THE CONTINUING MEDIA MYTH ABOUT WILBERT RIDEAU

           In an October 6, 2010 interview with AltDaily, Katie Anderson presented the following question/statement to Wilbert Rideau for his response: “Between trials that netted the same dismal result, watching prisoners convicted of more serious crimes being released before you, and your own failure to see the depth of your own intellect, the sheer amount of rejection that you have experienced in your life is staggering. How were you able to carry on in prison without becoming an angry person?”

            The misinformation packed into that one question/statement is offensive enough to gag the proverbial maggot! But it is not uncommon for naïve reporters like Katie Anderson—if you can even call them reporters—to ask Rideau such loaded questions designed to elicit a self-serving response.

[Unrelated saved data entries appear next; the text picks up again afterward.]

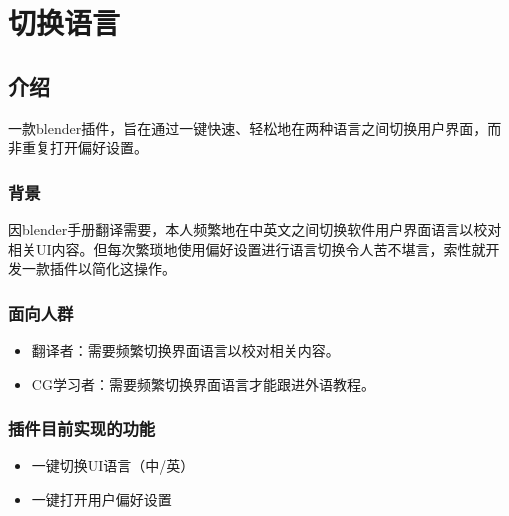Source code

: \documentclass{../../PublicResources/DocClass}
\begin{document}
    \maketitle
    \frontmatter
    \clearpage
    
    \clearpage
    {\centering \tableofcontents} %
    \mainmatter

    \chapter{切换语言}
    \section{介绍}
    一款blender插件，旨在通过一键快速、轻松地在两种语言之间切换用户界面，而非重复打开偏好设置。

    \subsection{背景}
    因blender手册翻译需要，本人频繁地在中英文之间切换软件用户界面语言以校对相关UI内容。但每次繁琐地使用偏好设置进行语言切换令人苦不堪言，索性就开发一款插件以简化这操作。

    \subsection{面向人群}
    \begin{itemize}
        \item 翻译者：需要频繁切换界面语言以校对相关内容。
        \item CG学习者：需要频繁切换界面语言才能跟进外语教程。
    \end{itemize}

    \subsection{插件目前实现的功能}
    \begin{itemize}
        \item 一键切换UI语言（中/英）
        \item 一键打开用户偏好设置
    \end{itemize}
\end{document}
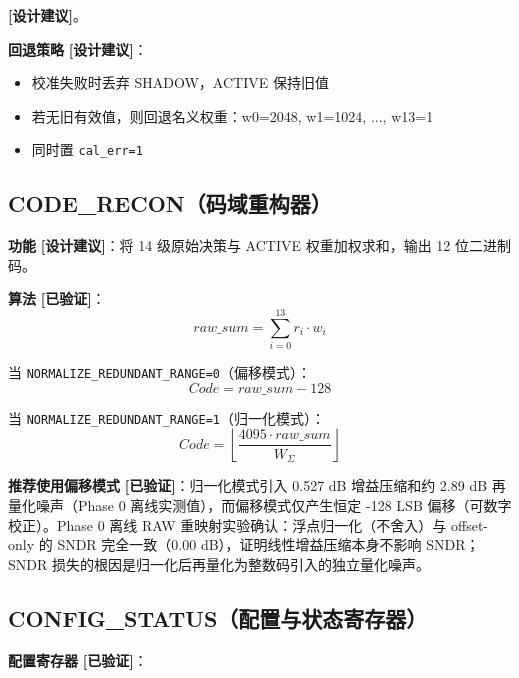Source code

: \documentclass[UTF8,a4paper,11pt]{ctexart}
\newcommand{\verified}{\textcolor{verifiedgreen}{\textbf{[已验证]}}}
\newcommand{\suggested}{\textcolor{suggestblue}{\textbf{[设计建议]}}}
\begin{document}
 \suggested。

\textbf{回退策略} \suggested：
\begin{itemize}[leftmargin=2em]
\item 校准失败时丢弃 SHADOW，ACTIVE 保持旧值
\item 若无旧有效值，则回退名义权重：w0=2048, w1=1024, ..., w13=1
\item 同时置 \texttt{cal\_err=1}
\end{itemize}

\subsection{CODE\_RECON（码域重构器）}

\textbf{功能} \suggested：将 14 级原始决策与 ACTIVE 权重加权求和，输出 12 位二进制码。

\textbf{算法} \verified：
\begin{equation}
raw\_sum = \sum_{i=0}^{13} r_i \cdot w_i
\label{eq:raw-sum}
\end{equation}

当 \texttt{NORMALIZE\_REDUNDANT\_RANGE=0}（偏移模式）：
\begin{equation}
Code = raw\_sum - 128
\label{eq:offset-mode}
\end{equation}

当 \texttt{NORMALIZE\_REDUNDANT\_RANGE=1}（归一化模式）：
\begin{equation}
Code = \left\lfloor \frac{4095 \cdot raw\_sum}{W_\Sigma} \right\rfloor
\label{eq:normalize-mode}
\end{equation}

\textbf{推荐使用偏移模式} \verified：归一化模式引入 0.527 dB 增益压缩和约 2.89 dB 再量化噪声（Phase 0 离线实测值），而偏移模式仅产生恒定 -128 LSB 偏移（可数字校正）。Phase 0 离线 RAW 重映射实验确认：浮点归一化（不舍入）与 offset-only 的 SNDR 完全一致（0.00 dB），证明线性增益压缩本身不影响 SNDR；SNDR 损失的根因是归一化后再量化为整数码引入的独立量化噪声。

\subsection{CONFIG\_STATUS（配置与状态寄存器）}

\textbf{配置寄存器} \verified：
\end{document}
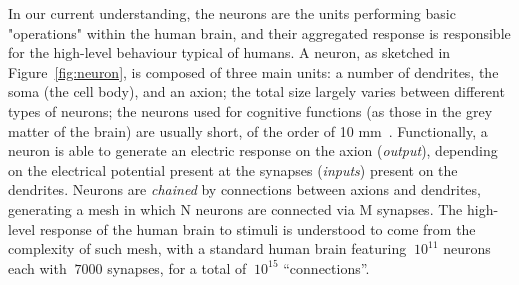  In our current understanding, the neurons are the units performing basic "operations" within the human brain, and their aggregated response is responsible for the high-level behaviour typical of humans.
 A neuron, as sketched in Figure~\ref{fig:neuron}, is composed of three main units: a number of dendrites, the soma (the cell body), and an axion; the total size largely varies between different types of neurons; the neurons used for cognitive functions (as those in the grey matter of the brain) are usually short, of the order of 10 mm~\cite{neuronlength}.
Functionally, a neuron is able to generate an electric response on the axion (\emph{output}), depending on the electrical potential present at the synapses (\emph{inputs}) present on the dendrites. Neurons are \emph{chained} by connections between axions and dendrites, generating a mesh in which N neurons are connected via M synapses.
 The high-level response of the human brain to stimuli is understood to come from the complexity of such mesh, with a standard human brain featuring $~10^{11}$ neurons each with $~7000$ synapses, for a total of $~10^{15}$ ``connections''.

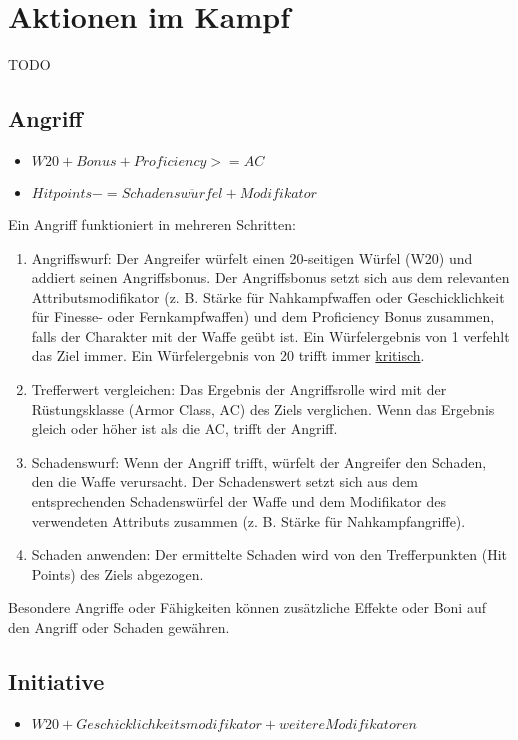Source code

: \chapter{Aktionen im Kampf}
TODO

\section{Angriff}
\begin{itemize}
\item $W20 + Bonus + Proficiency >= AC$

\item $Hitpoints -= Schadensw\ddot{u}rfel + Modifikator$
\end{itemize}

Ein Angriff funktioniert in mehreren Schritten:

\begin{enumerate}

\item Angriffswurf: Der Angreifer würfelt einen 20-seitigen Würfel (W20) und addiert seinen Angriffsbonus. Der Angriffsbonus setzt sich aus dem relevanten Attributsmodifikator (z. B. Stärke für Nahkampfwaffen oder Geschicklichkeit für Finesse- oder Fernkampfwaffen) und dem Proficiency Bonus zusammen, falls der Charakter mit der Waffe geübt ist. Ein Würfelergebnis von 1 verfehlt das Ziel immer. Ein Würfelergebnis von 20 trifft immer \hyperref[sec:crit]{kritisch}.
\item Trefferwert vergleichen: Das Ergebnis der Angriffsrolle wird mit der Rüstungsklasse (Armor Class, AC) des Ziels verglichen. Wenn das Ergebnis gleich oder höher ist als die AC, trifft der Angriff.
\item Schadenswurf: Wenn der Angriff trifft, würfelt der Angreifer den Schaden, den die Waffe verursacht. Der Schadenswert setzt sich aus dem entsprechenden Schadenswürfel der Waffe und dem Modifikator des verwendeten Attributs zusammen (z. B. Stärke für Nahkampfangriffe).
\item Schaden anwenden: Der ermittelte Schaden wird von den Trefferpunkten (Hit Points) des Ziels abgezogen.
\end{enumerate}
Besondere Angriffe oder Fähigkeiten können zusätzliche Effekte oder Boni auf den Angriff oder Schaden gewähren.

\section{Initiative}
\begin{itemize}
\item $W20 + Geschicklichkeitsmodifikator + weitere Modifikatoren$
\end{itemize}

           So I will focus on the primary misrepresentation put forth in Anderson’s goofy question: that prisoners “convicted of more serious crimes” were released while Rideau was unjustly kept in prison. This is a theme the former famed prison journalist started promoting shortly after he began receiving national media attention in the wake of his award-winning journalism success in the late 1970s and early 1980s in the Louisiana prison system. It played well in the national media: a poor, uneducated black man in a racist southern prison who taught himself to read and write and to become a famous convict-editor of the only free penal press in America. Hell, that’s Nelson Mandella kind of stuff!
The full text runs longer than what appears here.